Mots-clés : TVA • TVA sur marge • Directive TVA

La CJUE a donné des précisions, dans un arrêt du 30 septembre 2021, sur l'application du régime de la TVA sur marge en matière de TVA immobilière.


 

I. TVA sur la marge : un régime dont le champ d’application est source de nombreux contentieux

Les conditions d’application du régime de la TVA sur la marge ont fait l’objet de nombreux litiges entre l’administration et les contribuables et ont récemment donnés lieu à de nombreuses jurisprudences du Conseil d’État.

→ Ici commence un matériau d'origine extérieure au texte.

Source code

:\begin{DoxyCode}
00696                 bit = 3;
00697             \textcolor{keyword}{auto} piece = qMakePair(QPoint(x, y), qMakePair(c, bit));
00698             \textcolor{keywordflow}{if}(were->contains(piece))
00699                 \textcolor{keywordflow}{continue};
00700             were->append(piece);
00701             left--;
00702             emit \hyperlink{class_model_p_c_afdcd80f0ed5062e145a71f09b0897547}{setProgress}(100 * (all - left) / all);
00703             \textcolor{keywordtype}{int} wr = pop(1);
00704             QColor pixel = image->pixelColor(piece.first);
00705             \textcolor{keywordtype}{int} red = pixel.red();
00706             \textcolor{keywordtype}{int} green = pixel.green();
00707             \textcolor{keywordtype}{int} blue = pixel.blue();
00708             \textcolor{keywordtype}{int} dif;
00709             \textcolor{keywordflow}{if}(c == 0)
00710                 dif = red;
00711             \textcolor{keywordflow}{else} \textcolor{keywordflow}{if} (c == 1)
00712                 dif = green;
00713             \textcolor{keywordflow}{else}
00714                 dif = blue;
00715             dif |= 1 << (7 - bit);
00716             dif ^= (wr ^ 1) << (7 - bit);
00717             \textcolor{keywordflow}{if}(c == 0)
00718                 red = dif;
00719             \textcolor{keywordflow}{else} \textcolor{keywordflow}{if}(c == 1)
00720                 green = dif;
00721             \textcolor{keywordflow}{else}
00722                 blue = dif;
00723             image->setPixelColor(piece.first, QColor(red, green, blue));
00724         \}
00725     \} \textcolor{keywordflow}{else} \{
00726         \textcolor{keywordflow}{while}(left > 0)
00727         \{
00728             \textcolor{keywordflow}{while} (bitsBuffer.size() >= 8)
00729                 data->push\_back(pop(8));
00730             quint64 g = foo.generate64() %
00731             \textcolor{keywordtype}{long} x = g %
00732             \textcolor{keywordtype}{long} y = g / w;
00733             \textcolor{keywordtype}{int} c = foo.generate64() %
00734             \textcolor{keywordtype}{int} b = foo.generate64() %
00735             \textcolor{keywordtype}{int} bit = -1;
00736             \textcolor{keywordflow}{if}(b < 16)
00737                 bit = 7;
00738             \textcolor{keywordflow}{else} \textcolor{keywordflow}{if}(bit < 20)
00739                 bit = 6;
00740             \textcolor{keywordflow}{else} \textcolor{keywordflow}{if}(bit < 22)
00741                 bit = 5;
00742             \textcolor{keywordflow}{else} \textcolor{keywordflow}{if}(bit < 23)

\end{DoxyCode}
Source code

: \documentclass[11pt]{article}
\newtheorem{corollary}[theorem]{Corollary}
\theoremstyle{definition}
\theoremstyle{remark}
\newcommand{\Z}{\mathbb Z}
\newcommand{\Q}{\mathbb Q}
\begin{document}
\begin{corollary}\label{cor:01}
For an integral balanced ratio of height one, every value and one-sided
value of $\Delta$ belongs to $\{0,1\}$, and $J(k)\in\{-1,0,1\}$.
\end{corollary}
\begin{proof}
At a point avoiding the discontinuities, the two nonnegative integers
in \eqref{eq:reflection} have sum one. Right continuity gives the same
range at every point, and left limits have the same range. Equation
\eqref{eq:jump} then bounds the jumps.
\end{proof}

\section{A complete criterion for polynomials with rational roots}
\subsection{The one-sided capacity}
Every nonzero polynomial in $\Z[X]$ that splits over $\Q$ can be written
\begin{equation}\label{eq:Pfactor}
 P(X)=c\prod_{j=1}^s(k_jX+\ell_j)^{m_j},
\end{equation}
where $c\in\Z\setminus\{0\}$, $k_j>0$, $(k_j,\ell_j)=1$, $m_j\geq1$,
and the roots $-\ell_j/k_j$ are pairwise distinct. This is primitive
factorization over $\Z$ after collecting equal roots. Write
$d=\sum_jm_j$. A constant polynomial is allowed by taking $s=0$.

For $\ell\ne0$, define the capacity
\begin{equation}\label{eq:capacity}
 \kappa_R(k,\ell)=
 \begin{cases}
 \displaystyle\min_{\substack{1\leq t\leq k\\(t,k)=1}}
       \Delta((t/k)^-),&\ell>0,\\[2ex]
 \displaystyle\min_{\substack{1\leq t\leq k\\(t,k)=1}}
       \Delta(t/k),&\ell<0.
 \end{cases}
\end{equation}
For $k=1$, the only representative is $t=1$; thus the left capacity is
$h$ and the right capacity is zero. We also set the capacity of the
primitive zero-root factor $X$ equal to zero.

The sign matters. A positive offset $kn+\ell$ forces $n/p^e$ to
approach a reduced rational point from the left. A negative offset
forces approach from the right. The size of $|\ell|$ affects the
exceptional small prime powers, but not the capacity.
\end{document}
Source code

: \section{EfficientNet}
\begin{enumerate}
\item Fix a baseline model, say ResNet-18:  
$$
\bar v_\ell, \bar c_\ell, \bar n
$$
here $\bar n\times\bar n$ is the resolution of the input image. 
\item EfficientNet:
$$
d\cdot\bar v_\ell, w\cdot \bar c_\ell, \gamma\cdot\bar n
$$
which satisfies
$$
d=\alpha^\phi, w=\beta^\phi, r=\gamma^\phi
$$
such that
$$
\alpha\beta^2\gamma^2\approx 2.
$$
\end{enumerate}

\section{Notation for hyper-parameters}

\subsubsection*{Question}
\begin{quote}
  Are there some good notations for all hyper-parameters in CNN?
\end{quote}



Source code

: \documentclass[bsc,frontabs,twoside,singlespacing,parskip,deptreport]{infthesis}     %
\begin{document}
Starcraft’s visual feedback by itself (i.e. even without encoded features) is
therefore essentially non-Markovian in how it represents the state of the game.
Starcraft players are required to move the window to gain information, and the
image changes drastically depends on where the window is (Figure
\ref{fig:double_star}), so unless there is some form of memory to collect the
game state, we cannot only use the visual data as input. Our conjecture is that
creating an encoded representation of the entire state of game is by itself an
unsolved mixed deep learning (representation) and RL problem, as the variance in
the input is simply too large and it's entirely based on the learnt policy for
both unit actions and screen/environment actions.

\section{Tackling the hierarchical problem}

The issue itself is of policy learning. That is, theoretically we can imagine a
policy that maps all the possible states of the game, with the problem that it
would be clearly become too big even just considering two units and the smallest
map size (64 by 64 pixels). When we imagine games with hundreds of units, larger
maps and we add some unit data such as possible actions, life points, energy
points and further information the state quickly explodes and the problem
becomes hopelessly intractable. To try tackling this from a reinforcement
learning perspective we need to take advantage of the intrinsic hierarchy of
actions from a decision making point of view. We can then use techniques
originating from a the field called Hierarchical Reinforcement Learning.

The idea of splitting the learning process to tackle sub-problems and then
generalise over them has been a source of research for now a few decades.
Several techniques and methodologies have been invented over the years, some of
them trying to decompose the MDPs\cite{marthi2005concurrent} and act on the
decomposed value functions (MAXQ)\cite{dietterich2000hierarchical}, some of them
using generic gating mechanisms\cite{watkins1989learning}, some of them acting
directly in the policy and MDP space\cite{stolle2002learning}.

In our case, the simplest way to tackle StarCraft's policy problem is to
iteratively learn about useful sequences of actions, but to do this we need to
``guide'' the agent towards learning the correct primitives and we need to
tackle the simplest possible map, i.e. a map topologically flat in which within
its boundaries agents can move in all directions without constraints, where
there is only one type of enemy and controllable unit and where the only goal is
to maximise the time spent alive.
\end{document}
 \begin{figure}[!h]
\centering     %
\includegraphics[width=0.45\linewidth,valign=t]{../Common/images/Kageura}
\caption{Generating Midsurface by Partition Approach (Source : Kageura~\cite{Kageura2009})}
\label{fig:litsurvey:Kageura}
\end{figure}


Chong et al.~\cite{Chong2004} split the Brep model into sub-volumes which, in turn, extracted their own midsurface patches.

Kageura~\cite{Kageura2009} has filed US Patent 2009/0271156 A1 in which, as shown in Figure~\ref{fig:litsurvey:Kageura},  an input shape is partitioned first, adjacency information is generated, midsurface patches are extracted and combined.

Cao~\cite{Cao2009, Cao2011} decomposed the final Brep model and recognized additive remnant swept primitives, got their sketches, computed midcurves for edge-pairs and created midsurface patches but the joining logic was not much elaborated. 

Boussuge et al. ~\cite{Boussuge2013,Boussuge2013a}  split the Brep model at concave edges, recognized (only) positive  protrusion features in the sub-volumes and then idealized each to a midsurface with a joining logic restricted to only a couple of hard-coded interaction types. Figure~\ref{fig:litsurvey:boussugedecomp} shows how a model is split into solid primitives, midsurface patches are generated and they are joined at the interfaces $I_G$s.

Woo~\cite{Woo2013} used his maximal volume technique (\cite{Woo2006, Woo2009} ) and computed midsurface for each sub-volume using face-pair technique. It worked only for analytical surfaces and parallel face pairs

Le régime de la marge est prévu par l’article 392 de la Directive TVA. Il prévoit que « les États membres peuvent prévoir que, pour les livraisons de bâtiments et de terrains à bâtir achetés en vue de la revente par un assujetti qui n'a pas eu droit à déduction à l'occasion de l'acquisition, la base d'imposition est constituée par la différence entre le prix de vente et le prix d'achat ».

Cet article a été transposé en droit français à l’article 268 du CGI (N° Lexbase : L4910IQW) qui dispose que le régime de la TVA sur la marge est applicable si l’acquisition d’un immeuble par le cédant n’a pas ouvert droit à déduction de la TVA.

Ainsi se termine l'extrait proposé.